Can I use excel (with Access?) to pull data online?

Let me explain what I need.

I’ve been asked to pull down some data from a website. It’s easy to access here. The individual pages are contained in a simple .html document. The data I need is there (it’s text strings), and it’s easy to pull it if I can get something which searches for a specific word (Title, Date, etc.) Is there a way to script something to automatically generate the excel document I need? I’m lazy and in any case I’m no fan of manual labor. More importantly, I don’t think there’s a chance I get this done manually in the time allotted.

Could you use the “text to columns” function of Excel to put it into a usable format? This function takes text that is in a single column (such as if you paste it in from a website) and separates it into columns each time it sees a comma, a colon, even a space - whatever you tell it to use.

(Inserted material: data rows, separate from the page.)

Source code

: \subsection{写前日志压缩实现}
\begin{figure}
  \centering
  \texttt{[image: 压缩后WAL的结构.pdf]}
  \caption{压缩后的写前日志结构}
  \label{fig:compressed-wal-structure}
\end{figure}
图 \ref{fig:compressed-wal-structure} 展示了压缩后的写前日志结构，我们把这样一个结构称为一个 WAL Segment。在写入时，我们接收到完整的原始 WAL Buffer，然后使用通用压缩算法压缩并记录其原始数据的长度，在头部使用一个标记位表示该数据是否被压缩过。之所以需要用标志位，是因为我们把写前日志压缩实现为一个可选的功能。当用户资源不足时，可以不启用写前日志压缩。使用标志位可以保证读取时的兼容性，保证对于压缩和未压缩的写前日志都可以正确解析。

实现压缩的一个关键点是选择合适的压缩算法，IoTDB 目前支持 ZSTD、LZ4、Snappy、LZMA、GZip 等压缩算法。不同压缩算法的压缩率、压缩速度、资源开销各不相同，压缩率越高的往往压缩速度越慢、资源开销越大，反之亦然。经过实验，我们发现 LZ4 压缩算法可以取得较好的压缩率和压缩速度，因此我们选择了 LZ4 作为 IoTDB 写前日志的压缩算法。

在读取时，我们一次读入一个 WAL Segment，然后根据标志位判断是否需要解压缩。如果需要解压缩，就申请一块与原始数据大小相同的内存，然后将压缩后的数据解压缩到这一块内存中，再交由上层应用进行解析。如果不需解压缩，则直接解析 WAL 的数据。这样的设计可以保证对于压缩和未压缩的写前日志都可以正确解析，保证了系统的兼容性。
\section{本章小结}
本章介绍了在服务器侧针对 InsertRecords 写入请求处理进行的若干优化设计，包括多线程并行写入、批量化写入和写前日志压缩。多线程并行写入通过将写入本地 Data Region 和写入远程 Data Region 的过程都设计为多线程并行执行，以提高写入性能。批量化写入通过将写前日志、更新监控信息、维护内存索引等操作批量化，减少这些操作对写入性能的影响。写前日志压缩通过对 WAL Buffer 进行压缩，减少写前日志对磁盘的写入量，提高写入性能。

In Excel 2007 this function is under the “data” menu. I can’t remember where it is in older versions, but if you can’t find it, then Help could certainly guide you there.

Is the data on the web page already tabular data? If so, you should be able to easily convert the data into an Excel spreadsheet.

Sadly, the data is not collected into one webpage. It’s on hundreds of seperate ones, one each for a different entry. However, they are labelled in an extremely easy-to-understand manner, so if there’s a way for the script to jump down the list (I have a list of the pages I need and/or could generate it in any format)…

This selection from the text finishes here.